To address these limitations, the International Cancer Genome Consortium Accelerating Research in Genomic Oncology (ICGC ARGO) initiative (www.icgc-argo.org) has adopted a modular approach in which a series of "best practice" genome analysis workflows have been encapsulated in a series of well-defined packages which are then incorporated into higher-level workflows. Following this approach, we have developed five production workflows which extensively reuse component packages. This flexible architecture makes it possible for anyone in the bioinformatics community to reuse the packages within their own workflows.

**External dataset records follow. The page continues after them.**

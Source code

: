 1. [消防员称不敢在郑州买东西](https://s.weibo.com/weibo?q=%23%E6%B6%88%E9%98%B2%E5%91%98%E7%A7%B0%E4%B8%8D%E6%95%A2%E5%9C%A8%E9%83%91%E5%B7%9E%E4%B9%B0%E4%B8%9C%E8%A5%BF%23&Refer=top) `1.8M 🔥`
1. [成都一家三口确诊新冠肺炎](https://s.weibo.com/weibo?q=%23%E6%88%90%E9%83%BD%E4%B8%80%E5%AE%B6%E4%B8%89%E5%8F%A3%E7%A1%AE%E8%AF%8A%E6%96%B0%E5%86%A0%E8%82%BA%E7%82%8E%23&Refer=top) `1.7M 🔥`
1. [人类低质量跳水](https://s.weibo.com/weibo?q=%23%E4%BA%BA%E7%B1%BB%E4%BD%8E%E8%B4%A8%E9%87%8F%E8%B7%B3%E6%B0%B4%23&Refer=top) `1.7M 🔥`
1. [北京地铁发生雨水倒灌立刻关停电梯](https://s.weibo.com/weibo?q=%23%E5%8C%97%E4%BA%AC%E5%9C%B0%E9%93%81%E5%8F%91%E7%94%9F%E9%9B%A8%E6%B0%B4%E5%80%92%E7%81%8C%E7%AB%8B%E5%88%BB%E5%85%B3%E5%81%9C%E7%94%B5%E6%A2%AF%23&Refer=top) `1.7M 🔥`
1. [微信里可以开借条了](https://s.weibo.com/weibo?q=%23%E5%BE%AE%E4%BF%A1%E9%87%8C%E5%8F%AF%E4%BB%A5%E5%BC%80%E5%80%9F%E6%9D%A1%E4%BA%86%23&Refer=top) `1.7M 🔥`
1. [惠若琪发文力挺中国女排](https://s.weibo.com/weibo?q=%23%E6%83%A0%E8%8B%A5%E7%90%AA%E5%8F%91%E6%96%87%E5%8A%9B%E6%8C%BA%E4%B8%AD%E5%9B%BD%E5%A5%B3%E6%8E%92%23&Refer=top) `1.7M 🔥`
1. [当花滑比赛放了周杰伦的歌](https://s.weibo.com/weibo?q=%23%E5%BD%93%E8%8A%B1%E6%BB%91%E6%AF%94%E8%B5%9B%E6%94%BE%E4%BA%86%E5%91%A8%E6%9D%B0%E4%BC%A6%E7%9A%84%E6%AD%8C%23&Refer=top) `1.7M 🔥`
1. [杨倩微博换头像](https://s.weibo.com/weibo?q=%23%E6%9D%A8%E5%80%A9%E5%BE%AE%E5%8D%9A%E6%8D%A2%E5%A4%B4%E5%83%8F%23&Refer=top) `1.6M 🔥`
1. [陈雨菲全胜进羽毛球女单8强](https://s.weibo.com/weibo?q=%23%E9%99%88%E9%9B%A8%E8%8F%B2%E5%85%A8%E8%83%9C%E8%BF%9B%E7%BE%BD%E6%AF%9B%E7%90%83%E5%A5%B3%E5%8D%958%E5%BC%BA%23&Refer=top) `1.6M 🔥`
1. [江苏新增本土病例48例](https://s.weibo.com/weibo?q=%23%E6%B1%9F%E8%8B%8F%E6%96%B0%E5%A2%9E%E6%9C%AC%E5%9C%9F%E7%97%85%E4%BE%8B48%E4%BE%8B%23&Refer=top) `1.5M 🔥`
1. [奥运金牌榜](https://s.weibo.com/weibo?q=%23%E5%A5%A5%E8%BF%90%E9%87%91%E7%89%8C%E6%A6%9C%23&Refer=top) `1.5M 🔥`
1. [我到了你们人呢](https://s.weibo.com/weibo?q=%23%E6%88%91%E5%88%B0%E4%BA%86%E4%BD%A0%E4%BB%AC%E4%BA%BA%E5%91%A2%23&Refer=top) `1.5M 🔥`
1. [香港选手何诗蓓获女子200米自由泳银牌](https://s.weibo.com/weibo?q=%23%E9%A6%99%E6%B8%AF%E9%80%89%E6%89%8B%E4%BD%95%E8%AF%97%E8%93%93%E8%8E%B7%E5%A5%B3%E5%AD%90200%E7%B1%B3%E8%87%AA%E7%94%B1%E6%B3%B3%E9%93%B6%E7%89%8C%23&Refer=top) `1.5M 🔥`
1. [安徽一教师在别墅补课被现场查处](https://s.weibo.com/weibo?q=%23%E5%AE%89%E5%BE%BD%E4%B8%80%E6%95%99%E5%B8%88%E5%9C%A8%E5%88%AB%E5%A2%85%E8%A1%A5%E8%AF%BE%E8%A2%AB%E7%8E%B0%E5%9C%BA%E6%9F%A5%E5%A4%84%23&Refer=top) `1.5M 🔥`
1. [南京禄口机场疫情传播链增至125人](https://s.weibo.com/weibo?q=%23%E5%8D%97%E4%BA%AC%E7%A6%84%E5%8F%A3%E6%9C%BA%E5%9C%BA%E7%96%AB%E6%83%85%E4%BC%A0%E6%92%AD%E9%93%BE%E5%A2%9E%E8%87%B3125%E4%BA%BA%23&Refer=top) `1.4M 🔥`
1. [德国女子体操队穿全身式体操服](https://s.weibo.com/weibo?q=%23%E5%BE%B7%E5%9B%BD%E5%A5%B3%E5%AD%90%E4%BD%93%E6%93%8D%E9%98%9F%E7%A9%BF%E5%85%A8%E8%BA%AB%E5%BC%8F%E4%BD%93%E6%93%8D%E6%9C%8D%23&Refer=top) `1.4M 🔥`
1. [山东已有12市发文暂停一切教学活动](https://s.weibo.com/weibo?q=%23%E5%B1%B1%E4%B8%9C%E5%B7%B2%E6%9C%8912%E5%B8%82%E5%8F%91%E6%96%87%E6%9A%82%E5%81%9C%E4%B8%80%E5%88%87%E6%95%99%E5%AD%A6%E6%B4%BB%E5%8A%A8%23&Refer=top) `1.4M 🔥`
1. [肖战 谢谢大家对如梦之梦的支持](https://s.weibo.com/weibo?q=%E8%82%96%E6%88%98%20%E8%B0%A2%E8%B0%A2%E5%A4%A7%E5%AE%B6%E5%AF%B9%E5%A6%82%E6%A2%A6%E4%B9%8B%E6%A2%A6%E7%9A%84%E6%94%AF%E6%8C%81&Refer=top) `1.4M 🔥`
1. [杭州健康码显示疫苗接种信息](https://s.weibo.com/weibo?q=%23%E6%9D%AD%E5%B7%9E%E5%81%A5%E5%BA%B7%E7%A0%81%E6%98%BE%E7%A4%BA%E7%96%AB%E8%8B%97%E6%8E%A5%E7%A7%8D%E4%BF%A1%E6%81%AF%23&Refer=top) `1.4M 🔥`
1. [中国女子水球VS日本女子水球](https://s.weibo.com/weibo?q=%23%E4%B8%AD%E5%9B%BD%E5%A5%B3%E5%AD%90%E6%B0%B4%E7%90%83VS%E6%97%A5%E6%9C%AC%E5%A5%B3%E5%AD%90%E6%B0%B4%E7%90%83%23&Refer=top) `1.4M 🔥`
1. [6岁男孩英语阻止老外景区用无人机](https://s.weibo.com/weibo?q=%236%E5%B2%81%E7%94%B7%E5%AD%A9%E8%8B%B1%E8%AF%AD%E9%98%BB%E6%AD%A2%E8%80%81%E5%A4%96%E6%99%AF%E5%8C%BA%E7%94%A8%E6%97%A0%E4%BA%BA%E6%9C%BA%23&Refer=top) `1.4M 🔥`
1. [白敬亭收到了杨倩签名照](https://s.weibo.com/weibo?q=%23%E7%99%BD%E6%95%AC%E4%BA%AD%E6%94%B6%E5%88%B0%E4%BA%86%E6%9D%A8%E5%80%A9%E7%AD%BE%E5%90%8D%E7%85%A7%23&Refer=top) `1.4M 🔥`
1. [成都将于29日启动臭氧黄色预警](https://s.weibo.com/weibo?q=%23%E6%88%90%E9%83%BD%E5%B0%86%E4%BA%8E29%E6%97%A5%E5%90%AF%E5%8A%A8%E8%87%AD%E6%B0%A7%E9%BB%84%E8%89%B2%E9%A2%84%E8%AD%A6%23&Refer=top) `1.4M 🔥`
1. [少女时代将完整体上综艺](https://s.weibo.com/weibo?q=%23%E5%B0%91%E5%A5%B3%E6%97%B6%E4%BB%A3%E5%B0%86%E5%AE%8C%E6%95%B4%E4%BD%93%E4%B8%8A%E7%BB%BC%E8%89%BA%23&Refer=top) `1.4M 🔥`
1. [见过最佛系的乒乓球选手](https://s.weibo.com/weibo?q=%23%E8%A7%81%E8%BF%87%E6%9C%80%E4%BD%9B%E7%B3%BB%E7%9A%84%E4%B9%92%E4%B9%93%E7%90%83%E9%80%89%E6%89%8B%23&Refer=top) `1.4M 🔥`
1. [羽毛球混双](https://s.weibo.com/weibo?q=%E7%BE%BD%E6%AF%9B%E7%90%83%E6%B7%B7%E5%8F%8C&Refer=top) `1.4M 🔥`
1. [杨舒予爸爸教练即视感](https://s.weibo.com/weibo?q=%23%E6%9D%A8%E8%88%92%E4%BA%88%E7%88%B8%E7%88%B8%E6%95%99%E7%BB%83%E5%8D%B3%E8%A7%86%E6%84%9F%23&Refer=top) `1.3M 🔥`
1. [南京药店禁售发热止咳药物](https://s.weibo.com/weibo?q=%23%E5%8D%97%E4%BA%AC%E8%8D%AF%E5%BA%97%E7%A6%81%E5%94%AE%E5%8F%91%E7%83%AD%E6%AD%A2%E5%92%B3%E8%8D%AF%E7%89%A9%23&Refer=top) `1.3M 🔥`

Recently, we have developed an open source command line interface (CLI) tool called WorkFlow Package Manager (WFPM) CLI that provides assistance throughout the entire workflow development lifecycle to promote best practice software design and maintenance. With a highly streamlined process and automation in template code generation, continuous integration testing and releasing, WFPM CLI significantly lowers the barriers for users to develop standard packages. WFPM CLI source code is available at: github.com/icgc-argo/wfpm
Short Abstract: The WorkflowHub (workflowhub.eu) is a new FAIR workflow registry sponsored by the European RI Cluster EOSC-Life and the European Research Infrastructure ELIXIR. It is workflow management system agnostic: workflows may remain in their native repositories in their native forms. As workflows are multi-component objects, including example and test data, they are packaged, registered, downloaded and exchanged as workflow centric Research Objects using the RO-Crate specification, making the Hub an implementation of FAIR Digital Object principles. A schema.org based Bioschemas profile describes the metadata about a workflow and encouraged use of the Common Workflow Language is provides a canonical description of the workflow itself. Workflow management systems such as Galaxy, Nextflow, and snakemake are working with the Hub to seamlessly and automatically support object packaging, registration and exchange. The WorkflowHub provides features such as community spaces, collections, versioning and snapshots, and contributor credit. It supports community registry standards and services such as GA4GH TRS and ELIXIR-AAI, and integrates with the LifeMonitor workflow testing service.
The WorkflowHub Club open community co-develops the Hub. Beta-released in Sept 2020, the Hub now holds nearly 100 workflows, including 36 curated COVID-19 workflows. It is a listed resource of the European COVID19 Data Portal (www.covid19dataportal.org/).